My best advice to you? Do _not_ under any circumstances go there in your relationship. I do have personal experience with this.

My husband and I brought another woman into our marriage and it has all but destroyed everything.

The woman was someone he knew from work. He brought her home to meet me and she seemed okay, although she was in a very bad situation at home with her mother (abuse, manipulation, etc.) and was the mother to a young child. I invited this woman to move in because I have a generalized care and concern for other human beings.

Everything just went downhill from there. She started to dictate where I could sleep, when my husband and I could have sex, where we could have sex, etc. I wasn't allowed to have a conversation with him without her in the room anymore. She would sit around literally ALL day either sleeping or on the internet browsing this one forum about motherhood while she left ME to care for her small child. She would literally lock him in another room and ignore him crying.
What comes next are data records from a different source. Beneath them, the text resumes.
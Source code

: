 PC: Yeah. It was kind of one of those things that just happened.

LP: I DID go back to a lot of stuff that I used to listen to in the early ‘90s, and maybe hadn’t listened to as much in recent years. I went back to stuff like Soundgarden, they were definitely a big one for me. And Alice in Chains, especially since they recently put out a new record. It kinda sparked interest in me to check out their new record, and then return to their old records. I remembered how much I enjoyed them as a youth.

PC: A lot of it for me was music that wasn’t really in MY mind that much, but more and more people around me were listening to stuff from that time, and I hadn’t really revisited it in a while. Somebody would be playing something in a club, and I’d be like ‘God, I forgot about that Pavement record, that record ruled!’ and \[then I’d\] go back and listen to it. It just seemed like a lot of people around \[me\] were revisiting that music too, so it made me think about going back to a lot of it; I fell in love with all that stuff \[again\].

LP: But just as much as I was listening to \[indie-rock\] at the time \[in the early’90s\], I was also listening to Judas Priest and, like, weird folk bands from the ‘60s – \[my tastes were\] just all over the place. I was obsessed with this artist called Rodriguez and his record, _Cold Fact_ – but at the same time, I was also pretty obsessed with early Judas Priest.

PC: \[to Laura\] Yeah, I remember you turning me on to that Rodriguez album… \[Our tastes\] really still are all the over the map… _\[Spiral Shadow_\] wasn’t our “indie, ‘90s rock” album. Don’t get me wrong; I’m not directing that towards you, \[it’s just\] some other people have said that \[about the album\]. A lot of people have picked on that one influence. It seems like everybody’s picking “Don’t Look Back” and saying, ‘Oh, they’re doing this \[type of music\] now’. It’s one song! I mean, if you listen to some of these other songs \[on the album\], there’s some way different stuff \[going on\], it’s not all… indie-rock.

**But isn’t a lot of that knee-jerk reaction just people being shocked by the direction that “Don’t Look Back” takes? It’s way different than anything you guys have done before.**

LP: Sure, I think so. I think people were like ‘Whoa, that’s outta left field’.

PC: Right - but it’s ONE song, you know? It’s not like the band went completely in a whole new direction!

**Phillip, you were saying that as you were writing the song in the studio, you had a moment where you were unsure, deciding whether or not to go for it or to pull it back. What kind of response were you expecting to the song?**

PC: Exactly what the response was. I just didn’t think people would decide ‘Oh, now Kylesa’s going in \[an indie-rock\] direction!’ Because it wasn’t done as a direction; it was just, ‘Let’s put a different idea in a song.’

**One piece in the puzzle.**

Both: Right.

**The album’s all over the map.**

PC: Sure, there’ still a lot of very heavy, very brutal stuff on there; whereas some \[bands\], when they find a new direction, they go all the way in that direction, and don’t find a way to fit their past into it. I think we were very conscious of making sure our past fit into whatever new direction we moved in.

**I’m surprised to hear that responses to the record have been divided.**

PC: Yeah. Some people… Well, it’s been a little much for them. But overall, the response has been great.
Meanwhile, my husband (when he wasn't at work) spent all his time talking to, having "relations" with, or spending time with her. I fell completely by the wayside. I'm talking severe emotional neglect.

I would try to talk to my husband about what a disaster this woman was turning our lives into. She even brought drugs into our house. He would "get rid of her" (tell her, far too nicely, to leave our house) then spend days moping about missing her until I finally gave in and let her come back. It became a vicious cycle of her leaving and coming back. 

After one of the last times she was told to leave, and then allowed back, I ended up leaving the house myself. I was told that if I was ever allowed back it was _at her discretion_. Like an idiot, I went back under those conditions because I missed my husband. But he treated me even worse than before. He wasn't even allowed to kiss me when she was around without her blowing up and throwing a tantrum.

I tried once again to talk to him and tell him what a serious issue she was causing. She was literally pulling me aside when he wasn't looking and telling me what a terrible person I was, how I didn't treat him right, etc. (Bear in mind, this is a man who has always tried to control every minute detail about my life, including what shoes I wear and how I'm "not girly enough," etc.) How he would be better off if I left, etc. I finally got through to him by leaving the state for a week. I was trying to make it clear, in no uncertain terms, that a three-way relationship with a controlling, sex-addicted, drug-addict was never going to work. 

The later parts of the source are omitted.